¿Qué regalarle a tu migrante en su visita navideña?

Tu amigo o familiar migrante vuelve a casa por Navidad....

Cierto es que algunas veces te entran tentaciones de hacerle un regalo para vengar ese queso marrón que sabía a plastilina que trajo porque es típico de allí. O esos regalices salados con amoniaco que les gustarán mucho a los de allí, pero a ti, sólo por probar medio, te dejó el estómago que ni que te hubieras comido un cenicero con sus colillas y todo.

Pero en el fondo les quieres, les perdonas esas exoticidades, porque total, se han hecho ya de allí, son un poco extranjeros. Y quieres hacerles un regalo que les guste de verdad.

La estrella de la muerte, por ejemplo. Un paquetito de nada que se lleva con toda facilidad en la maleta de cabina. Una cosa os digo: dejaron de celebrar el campeonato galáctico de tetris porque siempre ganaban migrantes con niños que vuelven a casa por Navidad: por esos juguetes de cajas imposibles (y en cantidades imposibles: que tacita a tacita, la maleta va reventando cremallera que es un gusto). No es que uno no agradezca el gesto, el migrante no protesta ni hace muecas (aunque internamente esté sudando la gota gorda) porque sabe que lo haces de corazón, porque le encanta lo que le has regalado y porque sabe que no te puedes hacer una idea de lo que es hacer la maleta cuando vuelves de Navidad.

Cuando empecé a pensar en este post llegué a la conclusión de que lo mejor que puedes regalarle es jamón, pero del güeno de verdad. No ocupa (criterio número uno), y a todo el mundo le gusta.

Pero no. No a todo el mundo le gusta: y lo que es más: igual su religión no se lo permite, o es vegetariano. O está a dieta.
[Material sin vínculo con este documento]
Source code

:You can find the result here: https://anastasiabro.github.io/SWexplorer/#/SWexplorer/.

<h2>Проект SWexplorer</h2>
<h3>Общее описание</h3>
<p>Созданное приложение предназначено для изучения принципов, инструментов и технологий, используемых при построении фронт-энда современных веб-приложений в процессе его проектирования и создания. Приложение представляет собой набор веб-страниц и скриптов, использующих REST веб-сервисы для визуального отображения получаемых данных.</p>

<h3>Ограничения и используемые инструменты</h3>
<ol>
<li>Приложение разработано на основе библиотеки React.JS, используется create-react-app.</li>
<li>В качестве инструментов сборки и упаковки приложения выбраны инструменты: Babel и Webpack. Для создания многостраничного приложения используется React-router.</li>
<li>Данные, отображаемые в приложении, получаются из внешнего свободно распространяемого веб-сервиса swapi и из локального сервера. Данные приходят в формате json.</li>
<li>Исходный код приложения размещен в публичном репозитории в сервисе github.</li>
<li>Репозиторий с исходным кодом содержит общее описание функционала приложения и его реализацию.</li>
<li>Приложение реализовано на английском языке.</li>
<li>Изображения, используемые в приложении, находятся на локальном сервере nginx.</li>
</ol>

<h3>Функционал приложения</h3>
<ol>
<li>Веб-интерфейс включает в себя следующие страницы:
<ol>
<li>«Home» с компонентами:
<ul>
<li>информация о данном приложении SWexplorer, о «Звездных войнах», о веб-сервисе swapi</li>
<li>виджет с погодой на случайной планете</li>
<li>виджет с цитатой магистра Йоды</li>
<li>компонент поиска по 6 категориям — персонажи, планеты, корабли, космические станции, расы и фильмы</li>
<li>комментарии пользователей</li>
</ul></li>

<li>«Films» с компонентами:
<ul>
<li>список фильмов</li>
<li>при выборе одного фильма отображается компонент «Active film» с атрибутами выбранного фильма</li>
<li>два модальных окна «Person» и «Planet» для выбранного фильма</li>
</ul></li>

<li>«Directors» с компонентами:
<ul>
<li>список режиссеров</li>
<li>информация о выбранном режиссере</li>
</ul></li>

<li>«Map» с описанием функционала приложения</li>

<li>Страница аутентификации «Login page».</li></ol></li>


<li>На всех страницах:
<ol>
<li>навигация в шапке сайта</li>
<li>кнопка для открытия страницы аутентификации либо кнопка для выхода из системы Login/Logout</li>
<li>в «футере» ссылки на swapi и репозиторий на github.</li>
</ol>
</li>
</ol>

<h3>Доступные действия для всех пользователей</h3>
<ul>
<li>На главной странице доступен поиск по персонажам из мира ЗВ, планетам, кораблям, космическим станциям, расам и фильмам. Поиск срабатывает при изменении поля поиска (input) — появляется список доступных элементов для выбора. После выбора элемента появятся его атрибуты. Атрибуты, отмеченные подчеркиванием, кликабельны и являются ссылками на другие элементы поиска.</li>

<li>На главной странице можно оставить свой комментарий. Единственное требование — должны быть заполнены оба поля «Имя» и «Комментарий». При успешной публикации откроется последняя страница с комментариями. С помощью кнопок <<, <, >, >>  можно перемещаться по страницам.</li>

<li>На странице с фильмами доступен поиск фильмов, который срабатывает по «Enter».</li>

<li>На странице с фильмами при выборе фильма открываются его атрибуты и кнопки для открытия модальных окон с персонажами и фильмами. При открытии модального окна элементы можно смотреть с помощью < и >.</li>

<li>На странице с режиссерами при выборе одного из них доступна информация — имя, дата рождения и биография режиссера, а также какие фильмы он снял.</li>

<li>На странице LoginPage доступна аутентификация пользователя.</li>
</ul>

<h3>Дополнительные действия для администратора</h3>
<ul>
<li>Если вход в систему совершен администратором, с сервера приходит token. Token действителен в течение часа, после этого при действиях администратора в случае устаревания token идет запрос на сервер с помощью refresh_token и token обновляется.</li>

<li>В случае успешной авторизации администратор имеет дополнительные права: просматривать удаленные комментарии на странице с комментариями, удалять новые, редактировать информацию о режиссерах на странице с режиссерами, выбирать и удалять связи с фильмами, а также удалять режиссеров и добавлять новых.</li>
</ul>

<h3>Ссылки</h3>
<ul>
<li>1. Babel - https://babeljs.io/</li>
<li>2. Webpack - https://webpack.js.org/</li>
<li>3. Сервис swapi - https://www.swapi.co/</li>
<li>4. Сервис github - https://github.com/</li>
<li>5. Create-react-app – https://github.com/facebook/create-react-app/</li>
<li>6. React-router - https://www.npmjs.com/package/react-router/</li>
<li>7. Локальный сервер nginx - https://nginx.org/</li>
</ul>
O vive en Australia, donde intentar entrar alimentos es un delito tal que pueden deportarte a tu país (hay un programa del aeropuerto de Sydney o algo así, donde salen pobres viejecillas chinas intentando pasar galletas en la maleta, y cuando les pilla la policía, tiemblan como si estuvieran intentando pasar drojas duras)...

Hmmm, pues entonces, ¿qué regalarle al migrante?... a algunos le gustan los libros, a otros les pesan en la maleta (cierto: el papel pesa mucho; además, si se te juntan muchos regalos-libro, maleta obesa fijo); a unos les regalan prendas que no se pueden poner porque en su segundo hogar hace demasiado frío, a otros les regalan prendas para irse al Polo Norte (y tampoco es para tanto); a otros les gusta que les regalen experiencias (que puedan usar antes de volverse); otros no quieren que les regalen nada-la presencia, estoy segura.

Así que regalar al migrante no es muy diferente de regalar a cualquiera: hay que conocer los gustos del regalado... salvo por una gran diferencia: se tiene que llevar tu regalo en la maleta junto con otros tantos : que si la estrella de la muerte por aquí, que si unas lámparas por allá...

Así que si el jamón o algo igualmente inofensivo a la par que ligero no es una opción, estírate y mándaselo por correo. Te lo agradecerá.